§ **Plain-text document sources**
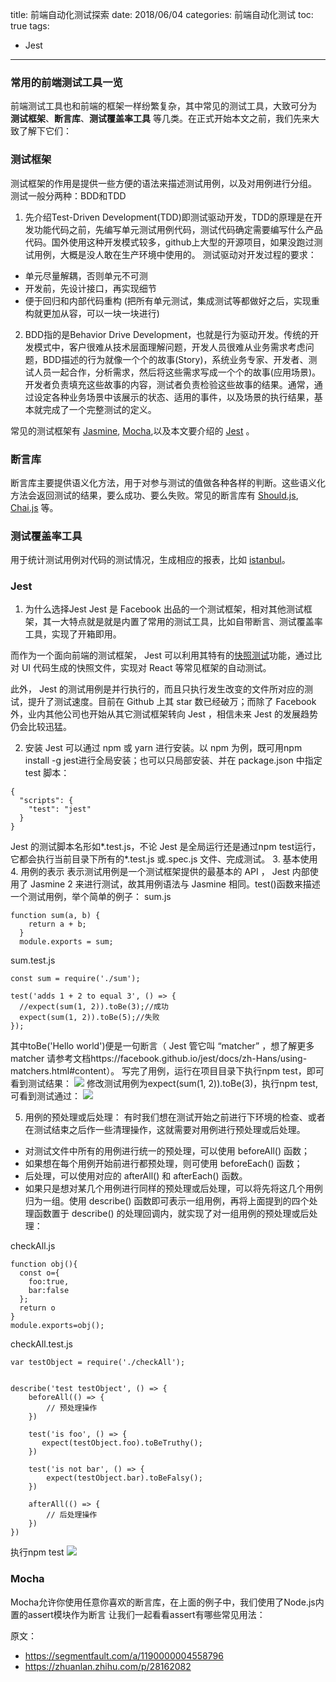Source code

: title: 前端自动化测试探索
date: 2018/06/04
categories: 前端自动化测试
toc: true
tags:
  - Jest
---


### 常用的前端测试工具一览
前端测试工具也和前端的框架一样纷繁复杂，其中常见的测试工具，大致可分为 **测试框架**、**断言库**、**测试覆盖率工具** 等几类。在正式开始本文之前，我们先来大致了解下它们：
### 测试框架
测试框架的作用是提供一些方便的语法来描述测试用例，以及对用例进行分组。
测试一般分两种：BDD和TDD
<!--more-->
1. 先介绍Test-Driven Development(TDD)即测试驱动开发，TDD的原理是在开发功能代码之前，先编写单元测试用例代码，测试代码确定需要编写什么产品代码。国外使用这种开发模式较多，github上大型的开源项目，如果没跑过测试用例，大概是没人敢在生产环境中使用的。
测试驱动对开发过程的要求：
- 单元尽量解耦，否则单元不可测
- 开发前，先设计接口，再实现细节
- 便于回归和内部代码重构 (把所有单元测试，集成测试等都做好之后，实现重构就更加从容，可以一块一块进行)
2. BDD指的是Behavior Drive Development，也就是行为驱动开发。传统的开发模式中，客户很难从技术层面理解问题，开发人员很难从业务需求考虑问题，BDD描述的行为就像一个个的故事(Story)，系统业务专家、开发者、测试人员一起合作，分析需求，然后将这些需求写成一个个的故事(应用场景)。开发者负责填充这些故事的内容，测试者负责检验这些故事的结果。通常，通过设定各种业务场景中该展示的状态、适用的事件，以及场景的执行结果，基本就完成了一个完整测试的定义。

常见的测试框架有 [Jasmine](https://jasmine.github.io/), [Mocha](https://mochajs.org/),以及本文要介绍的 [Jest](https://facebook.github.io/jest/zh-Hans/) 。

### 断言库
断言库主要提供语义化方法，用于对参与测试的值做各种各样的判断。这些语义化方法会返回测试的结果，要么成功、要么失败。常见的断言库有 [Should.js](https://shouldjs.github.io/), [Chai.js](http://www.chaijs.com/) 等。

### 测试覆盖率工具
用于统计测试用例对代码的测试情况，生成相应的报表，比如 [istanbul](https://github.com/gotwarlost/istanbul)。

### Jest

1. 为什么选择Jest
Jest 是 Facebook 出品的一个测试框架，相对其他测试框架，其一大特点就是就是内置了常用的测试工具，比如自带断言、测试覆盖率工具，实现了开箱即用。

而作为一个面向前端的测试框架， Jest 可以利用其特有的[快照测试](https://facebook.github.io/jest/docs/zh-Hans/snapshot-testing.html#content)功能，通过比对 UI 代码生成的快照文件，实现对 React 等常见框架的自动测试。

此外， Jest 的测试用例是并行执行的，而且只执行发生改变的文件所对应的测试，提升了测试速度。目前在 Github 上其 star 数已经破万；而除了 Facebook 外，业内其他公司也开始从其它测试框架转向 Jest ，相信未来 Jest 的发展趋势仍会比较迅猛。

2. 安装
Jest 可以通过 npm 或 yarn 进行安装。以 npm 为例，既可用npm install -g jest进行全局安装；也可以只局部安装、并在 package.json 中指定 test 脚本：
```
{
  "scripts": {
    "test": "jest"
  }
}
```
Jest 的测试脚本名形如*.test.js，不论 Jest 是全局运行还是通过npm test运行，它都会执行当前目录下所有的*.test.js 或.spec.js 文件、完成测试。
3. 基本使用
4. 用例的表示
表示测试用例是一个测试框架提供的最基本的 API ， Jest 内部使用了 Jasmine 2 来进行测试，故其用例语法与 Jasmine 相同。test()函数来描述一个测试用例，举个简单的例子：
sum.js
```
function sum(a, b) {
    return a + b;
  }
  module.exports = sum;
```
sum.test.js
```
const sum = require('./sum');

test('adds 1 + 2 to equal 3', () => {
  //expect(sum(1, 2)).toBe(3);//成功
  expect(sum(1, 2)).toBe(5);//失败  
});
```
其中toBe('Hello world')便是一句断言（ Jest 管它叫 “matcher” ，想了解更多 matcher 请参考文档https://facebook.github.io/jest/docs/zh-Hans/using-matchers.html#content）。
写完了用例，运行在项目目录下执行npm test，即可看到测试结果：
![](https://raw.githubusercontent.com/shengyur/shengyur.github.io/master/img/1%2B2.jpg)
修改测试用例为expect(sum(1, 2)).toBe(3)，执行npm test,可看到测试通过：
![](https://raw.githubusercontent.com/shengyur/shengyur.github.io/master/img/1_2.jpg)


5. 用例的预处理或后处理：
有时我们想在测试开始之前进行下环境的检查、或者在测试结束之后作一些清理操作，这就需要对用例进行预处理或后处理。
- 对测试文件中所有的用例进行统一的预处理，可以使用 beforeAll() 函数；
- 如果想在每个用例开始前进行都预处理，则可使用 beforeEach() 函数；
- 后处理，可以使用对应的 afterAll() 和 afterEach() 函数。
- 如果只是想对某几个用例进行同样的预处理或后处理，可以将先将这几个用例归为一组。使用 describe() 函数即可表示一组用例，再将上面提到的四个处理函数置于 describe() 的处理回调内，就实现了对一组用例的预处理或后处理：

checkAll.js
```
function obj(){
  const o={
    foo:true,
    bar:false
  };
  return o
}
module.exports=obj();
```
checkAll.test.js
```
var testObject = require('./checkAll');


describe('test testObject', () => {
    beforeAll(() => {
        // 预处理操作
    })

    test('is foo', () => {
       expect(testObject.foo).toBeTruthy();
    })

    test('is not bar', () => {
        expect(testObject.bar).toBeFalsy();
    })

    afterAll(() => {
        // 后处理操作
    })
})
```
执行npm test
![](https://raw.githubusercontent.com/shengyur/shengyur.github.io/master/img/describe.jpg)



### Mocha
Mocha允许你使用任意你喜欢的断言库，在上面的例子中，我们使用了Node.js内置的assert模块作为断言
让我们一起看看assert有哪些常见用法：



原文：
- https://segmentfault.com/a/1190000004558796
- https://zhuanlan.zhihu.com/p/28162082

§ **What you need to do**
Check each line in the records above for the word "beforeAll". Return those that have it.

§ **Expected answer**
- 对测试文件中所有的用例进行统一的预处理，可以使用 beforeAll() 函数；
    beforeAll(() => {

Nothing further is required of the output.